### DATA PROVIDED
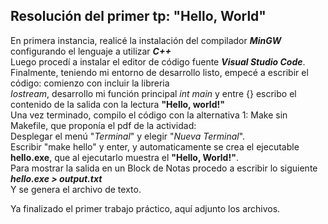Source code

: Resolución del primer tp: "Hello, World"  
--
En primera instancia, realicé la instalación del compilador ***MinGW*** configurando el lenguaje a utilizar ***C++***  
Luego procedí a instalar el editor de código fuente ***Visual Studio Code***.  
Finalmente, teniendo mi entorno de desarrollo listo, empecé a escribir el código: comienzo con incluir la libreria  
*Iostream*, desarrollo mi función principal *int main* y entre {} escribo el contenido de la salida con la lectura **"Hello, world!"**  
Una vez terminado, compilo el código con la alternativa 1: Make sin Makefile, que proponía el pdf de la actividad:  
Desplegar el menú "*Terminal*" y elegir "*Nueva Terminal*".  
Escribir "make hello" y enter, y automaticamente se crea el ejecutable **hello.exe**, que al ejecutarlo muestra el **"Hello, World!"**.  
Para mostrar la salida en un Block de Notas procedo a escribir lo siguiente ***hello.exe > output.txt***  
Y se genera el archivo de texto.  

Ya finalizado el primer trabajo práctico, aquí adjunto los archivos. 
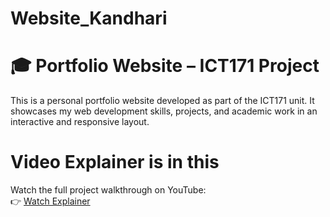 # Website_Kandhari
# 🎓 Portfolio Website – ICT171 Project

This is a personal portfolio website developed as part of the ICT171 unit. It showcases my web development skills, projects, and academic work in an interactive and responsive layout.

# Video Explainer is in this 

Watch the full project walkthrough on YouTube:  
👉 [Watch Explainer ](https://youtu.be/YrKss14oPII)


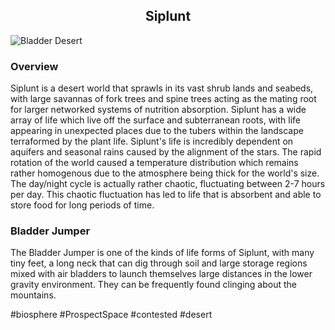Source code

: <h2 align="center">Siplunt
</h2>

![Bladder Desert](/Stellar_Abyss_Setting_Bible/Photo_Directory/Siplunt_Bladders.jpg "Bladder Desert")

### Overview

Siplunt is a desert world that sprawls in its vast shrub lands and seabeds, with large savannas of fork trees and spine trees acting as the mating root for larger networked systems of nutrition absorption.  Siplunt has a wide array of life which live off the surface and subterranean roots, with life appearing in unexpected places due to the tubers within the landscape terraformed by the plant life.  Siplunt's life is incredibly dependent on aquifers and seasonal rains caused by the alignment of the stars.  The rapid rotation of the world caused a temperature distribution which remains rather homogenous due to the atmosphere being thick for the world's size.  The day/night cycle is actually rather chaotic, fluctuating between 2-7 hours per day.  This chaotic fluctuation has led to life that is absorbent and able to store food for long periods of time.

### Bladder Jumper

The Bladder Jumper is one of the kinds of life forms of Siplunt, with many tiny feet, a long neck that can dig through soil and large storage regions mixed with air bladders to launch themselves large distances in the lower gravity environment.  They can be frequently found clinging about the mountains.  

#biosphere 
#ProspectSpace 
#contested 
#desert 
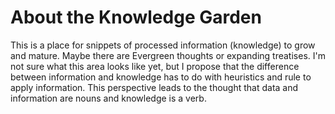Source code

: # About the **K**nowledge Garden

This is a place for snippets of processed information (knowledge) to grow and mature. Maybe there are Evergreen thoughts or expanding treatises.  I'm not sure what this area looks like yet, but I propose that the difference between information and knowledge has to do with heuristics and rule to apply information. This perspective leads to the thought that data and information are  nouns and knowledge is a verb.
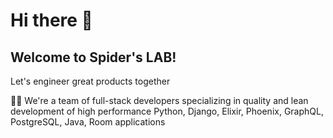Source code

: # Hi there 👋

## Welcome to Spider's LAB!

Let's engineer great products together

🙋‍♀️ We're a team of full-stack developers specializing in quality and lean development of high performance Python, Django, Elixir, Phoenix, GraphQL, PostgreSQL, Java, Room applications

<!--

**Here are some ideas to get you started:**

🙋‍♀️ A short introduction - what is your organization all about?
🌈 Contribution guidelines - how can the community get involved?
👩‍💻 Useful resources - where can the community find your docs? Is there anything else the community should know?
🍿 Fun facts - what does your team eat for breakfast?
🧙 Remember, you can do mighty things with the power of [Markdown](https://docs.github.com/github/writing-on-github/getting-started-with-writing-and-formatting-on-github/basic-writing-and-formatting-syntax)
-->
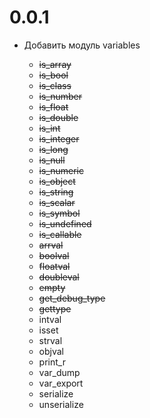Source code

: # 0.0.1

-   Добавить модуль variables

    -   ~~is_array~~
    -   ~~is_bool~~
    -   ~~is_class~~
    -   ~~is_number~~
    -   ~~is_float~~
    -   ~~is_double~~
    -   ~~is_int~~
    -   ~~is_integer~~
    -   ~~is_long~~
    -   ~~is_null~~
    -   ~~is_numeric~~
    -   ~~is_object~~
    -   ~~is_string~~
    -   ~~is_scalar~~
    -   ~~is_symbol~~
    -   ~~is_undefined~~
    -   ~~is_callable~~
    -   ~~arrval~~
    -   ~~boolval~~
    -   ~~floatval~~
    -   ~~doubleval~~
    -   ~~empty~~
    -   ~~get_debug_type~~
    -   ~~gettype~~
    -   intval
    -   isset
    -   strval
    -   objval
    -   print_r
    -   var_dump
    -   var_export
    -   serialize
    -   unserialize
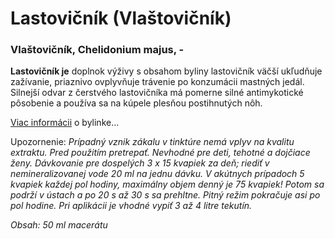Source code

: Lastovičník (Vlaštovičník)
==========================

### Vlaštovičník, Chelidonium majus, -

**Lastovičník je** doplnok výživy s obsahom byliny lastovičník väčší ukľudňuje
zažívanie, priaznivo ovplyvňuje trávenie po konzumácii mastných jedál. Silnejší
odvar z čerstvého lastovičníka má pomerne silné antimykotické pôsobenie a
používa sa na kúpele plesňou postihnutých nôh.

[Viac informácii](/sip/bylinky/lastovicnik-vacsi) o bylinke...

Upozornenie: *Prípadný vznik zákalu v tinktúre nemá vplyv na kvalitu
extraktu. Pred použitím pretrepať. Nevhodné pre deti, tehotné a dojčiace ženy.
Dávkovanie pre dospelých 3 x 15 kvapiek za deň; riediť v nemineralizovanej vode
20 ml na jednu dávku. V akútnych prípadoch 5 kvapiek každej pol hodiny,
maximálny objem denný je 75 kvapiek! Potom sa podrží v ústach a po 20 s až 30 s
sa prehltne. Pitný režim pokračuje asi po pol hodine. Pri aplikácii je vhodné
vypiť 3 až 4 litre tekutín.*

*Obsah: 50 ml macerátu*
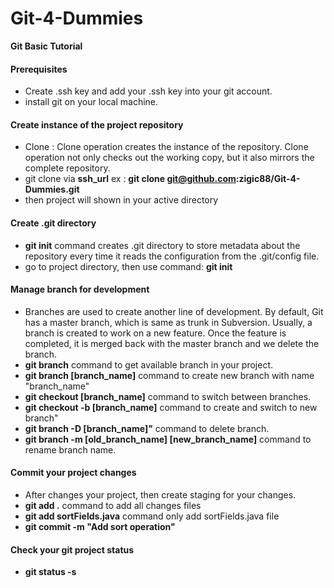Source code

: # Git-4-Dummies
****Git Basic Tutorial****

#### Prerequisites
- Create .ssh key and add your .ssh key into your git account.
- install git on your local machine.

#### Create instance of the project repository
- Clone : Clone operation creates the instance of the repository. Clone operation not only checks out the working copy, but it also mirrors the complete repository. 
- git clone via ****ssh_url****
ex : **git clone git@github.com:zigic88/Git-4-Dummies.git**
- then project will shown in your active directory

#### Create .git directory
- **git init** command creates .git directory to store metadata about the repository every time it reads the configuration from the .git/config file.
- go to project directory, then use command:
**git init**

#### Manage branch for development
- Branches are used to create another line of development. By default, Git has a master branch, which is same as trunk in Subversion. Usually, a branch is created to work on a new feature. Once the feature is completed, it is merged back with the master branch and we delete the branch.
- **git branch** command to get available branch in your project.
- **git branch [branch_name]** command to create new branch with name "branch_name"
- **git checkout [branch_name]** command to switch between branches.
- **git checkout -b [branch_name]** command to create and switch to new branch"
- **git branch -D [branch_name]"** command to delete branch.  
- **git branch -m [old_branch_name] [new_branch_name]** command to rename branch name.

#### Commit your project changes
- After changes your project, then create staging for your changes.
- **git add .** command to add all changes files
- **git add sortFields.java** command only add sortFields.java file
- **git commit -m "Add sort operation"**

#### Check your git project status
- **git status -s**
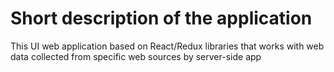 # Short description of the application
This UI web application based on React/Redux libraries that works with web data collected from specific web sources by server-side app
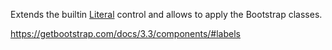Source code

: Extends the builtin [Literal](/docs/controls/builtin/Literal/{branch}) control and allows to apply the Bootstrap classes.

<https://getbootstrap.com/docs/3.3/components/#labels>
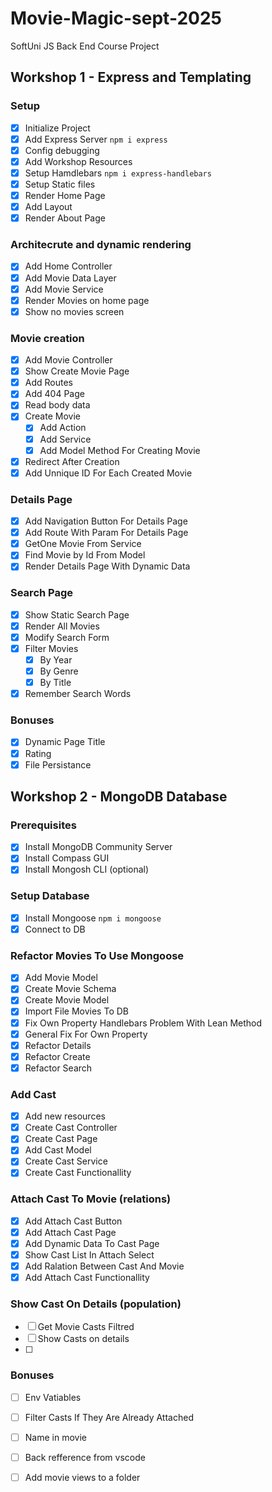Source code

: # Movie-Magic-sept-2025
SoftUni JS Back End Course Project

## Workshop 1 - Express and Templating

### Setup
 - [x] Initialize Project
 - [x] Add Express Server `npm i express`
 - [x] Config debugging
 - [x] Add Workshop Resources
 - [x] Setup Hamdlebars `npm i express-handlebars` 
 - [x] Setup Static files
 - [x] Render Home Page
 - [x] Add Layout
 - [x] Render About Page

### Architecrute and dynamic rendering
 - [x] Add Home Controller
 - [x] Add Movie Data Layer
 - [x] Add Movie Service
 - [x] Render Movies on home page
 - [x] Show no movies screen
 
### Movie creation
 - [x] Add Movie Controller
 - [x] Show Create Movie Page
 - [x] Add Routes
 - [x] Add 404 Page
 - [x] Read body data
 - [x] Create Movie 
    - [x] Add Action
    - [x] Add Service
    - [x] Add Model Method For Creating Movie
 - [x] Redirect After Creation
 - [x] Add Unnique ID For Each Created Movie

### Details Page
 - [x] Add Navigation Button For Details Page
 - [x] Add Route With Param For Details Page
 - [x] GetOne Movie From Service
 - [x] Find Movie by Id From Model
 - [x] Render Details Page With Dynamic Data

### Search Page
 - [x] Show Static Search Page
 - [x] Render All Movies 
 - [x] Modify Search Form
 - [x] Filter Movies
   - [x] By Year
   - [x] By Genre
   - [x] By Title
 - [x] Remember Search Words

### Bonuses
 - [x] Dynamic Page Title
 - [x] Rating
 - [x] File Persistance

## Workshop 2 - MongoDB Database

### Prerequisites
 - [x] Install MongoDB Community Server
 - [x] Install Compass GUI
 - [x] Install Mongosh CLI (optional)

### Setup Database
 - [x] Install Mongoose `npm i mongoose`
 - [x] Connect to DB 

### Refactor Movies To Use Mongoose
 - [x] Add Movie Model
  - [x] Create Movie Schema
  - [x] Create Movie Model
 - [x] Import File Movies To DB
 - [x] Fix Own Property Handlebars Problem With Lean Method
 - [x] General Fix For Own Property
 - [x] Refactor Details
 - [x] Refactor Create
 - [x] Refactor Search

### Add Cast
 - [x] Add new resources
 - [x] Create Cast Controller
 - [x] Create Cast Page
 - [x] Add Cast Model
 - [x] Create Cast Service
 - [x] Create Cast Functionallity

### Attach Cast To Movie (relations)
 - [x] Add Attach Cast Button
 - [x] Add Attach Cast Page
 - [x] Add Dynamic Data To Cast Page
 - [x] Show Cast List In Attach Select
 - [x] Add Ralation Between Cast And Movie
 - [x] Add Attach Cast Functionallity

### Show Cast On Details (population)
 - [ ] Get Movie Casts Filtred
 - [ ] Show Casts on details
 - [ ] 
 
### Bonuses
 - [ ] Env Vatiables
 - [ ] Filter Casts If They Are Already Attached 
 - [ ] Name in movie
 - [ ] Back refference from vscode
 - [ ] Add movie views to a folder


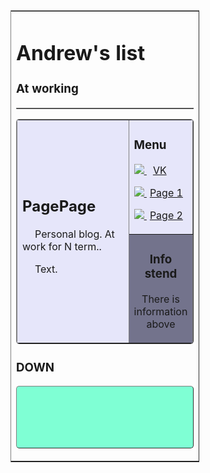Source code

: <html lang="en">
<head>
<meta charset="utf-8" />
<title>Suite name</title>
</head>
<body>
  
<!--Создаём таблицу контейнер, которой задаём следующее
оформление:
border="1" - рамка вокруг контейнера. Увеличив число, можно увеличить толщину рамки.
align="center" - размещаем контейнер по центру экрана.
rules="rows" - убираем двойную рамку.
style="width:60%;" - добавляем стилевое свойства, делающее
контейнер и весь сайт "резиновым".
Сделать полноценный адаптивный дизайн, этим способом невозможно.-->
  
<table
border="1"
align="center"
rules="rows"
style="width:60%;">
<!--Создаём строку-->
<tr>
<!--Создаём ячейку строки-->
<td>
  
<!--TEXT-->
<!--В ячейке строки создаём ещё одну таблицу для шапки сайта.
Оформление:
border="1" - двойная рамка толщиной в 1px
background="images/168.png" - картинка в шапке сайта, если требуется.
Адрес картинки вы должны вставить свой.
bgcolor="#7FFFD4" - фоновый цвет в шапке, если нет картинки.
cellpadding="10" - отступ содержимого от рамки не менее 10px.
style="width:100%; border-radius:5px;" - добавляем "резиновость"
и закругляем уголки рамки-->
  
<table
border="1"
background="https://img.icons8.com/plasticine/2x/balance-symbol.png"
bgcolor="#7FFFD4"
cellpadding="10"
style="width:100%; border-radius:5px;">
<!--Создаём строку таблицы-->
<tr>
<!--Создаём столбец таблицы-->
<!--Содержание ячейки столбца-->
<h1>Andrew's list</h1>
<h3>At working</h3>
<!--Закрываем таблицу-->

</tr>
  
 <!--</table>-->

<!--ОСНОВНОЙ КОНТЕНТ-->

<!--В этой же ячейке контейнера создаём ещё одну таблицу
для основного контента.
Оформление как и в предыдущей таблице-->

<table
border="1"
bgcolor="#e6e6fa"
cellpadding="10"
style="width:100%; border-radius:5px;">
<!--Создаём строку-->
<tr>
  
<!--Создаём ячейку
Оформление:
rowspan="2" - объединяем две ячейки в одну.
Число объединяемых ячеек по числу ячеек в сайдбаре.
style="width:80%" - основной контент занимает 80% всей площади,
оставшиеся 20% для сайдбара-->
  
<td
rowspan="2"
style="width:75%">
<h2>PagePage</h2>
<!--Начинаем абзац с красной строки-->
<p style="text-indent:20px">
Personal blog. At work for N term..</p>

<p style="text-indent:20px">Text.</p>
<!--Закрываем ячейку-->
</td>

<!--САЙДБАР-->

<!--Создаём ячейку сайдбара-->
<td bgcolor="#e6e6fa">
<h3>Menu</h3>
<!--Абзац для ссылки на страницу сайта-->
<p>
<!--Ссылка на страницу сайта-->
<a href="https://vk.com/vkandreyt">
<!--Картинка маркера перед названием страницы-->
<img src="https://img.icons8.com/clouds/2x/vk-com.png">
<!--Название страницы
style="margin-left:5px;" - отступ названия от маркера-->
<span style="margin-left:10px;">VK</span></a>
<!--Закрываем абзац-->
</p>
  
<p>
<a href="https://vk.com/vkandreyt">
<img src="https://img.icons8.com/clouds/2x/vk-com.png">
<span style="margin-left:5px;">Page 1</span;></a>
</p>
  
<p>
<a href="https://vk.com/vkandreyt">
<img src="https://img.icons8.com/clouds/2x/vk-com.png">
<span style="margin-left:5px;">Page 2</span></a>
</p>
<!--Закрываем строку Меню-->
</td>
</tr>
<!--Создаём строку с дополнительной информацией-->
<tr>
<!--Ячейка с дополнительной информацией-->
<td
bgcolor="#73738c"
align="center">
<h3>Info stend</h3>
<p>There is information above</p>
<!--Закрываем ячейку с общей информацией
и таблицу основного контента-->
<!-- </td>
</tr> 
-->
</table>


<!--ПОДВАЛ-->

<!--Создаём таблицу подвала-->
<table
border="1"
bgcolor="#7FFFD4"
height="100"
cellpadding="10"
style="width:100%; border-radius:5px;">
<!--Создаём строку.-->
<tr>
<!--Создаём столбец-->
 
<h3>DOWN</h3>
<!--Закрываем таблицу подвала. При желании в подвале можно
сделать несколько строк и столбцов-->
 
</tr>
<!--
</table>
Закрываем таблицу контейнера
</td>
</tr>
</table>
</body>
</html>
-->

### AIM OF THE TASK
Retype, without any change, every line from the one with "и таблицу основного контента-->" to the bottom of the listing.

### ANSWER TO THIS EXERCISE
и таблицу основного контента-->
<!-- </td>
</tr> 
-->
</table>


<!--ПОДВАЛ-->

<!--Создаём таблицу подвала-->
<table
border="1"
bgcolor="#7FFFD4"
height="100"
cellpadding="10"
style="width:100%; border-radius:5px;">
<!--Создаём строку.-->
<tr>
<!--Создаём столбец-->
 
<h3>DOWN</h3>
<!--Закрываем таблицу подвала. При желании в подвале можно
сделать несколько строк и столбцов-->
 
</tr>
<!--
</table>
Закрываем таблицу контейнера
</td>
</tr>
</table>
</body>
</html>
-->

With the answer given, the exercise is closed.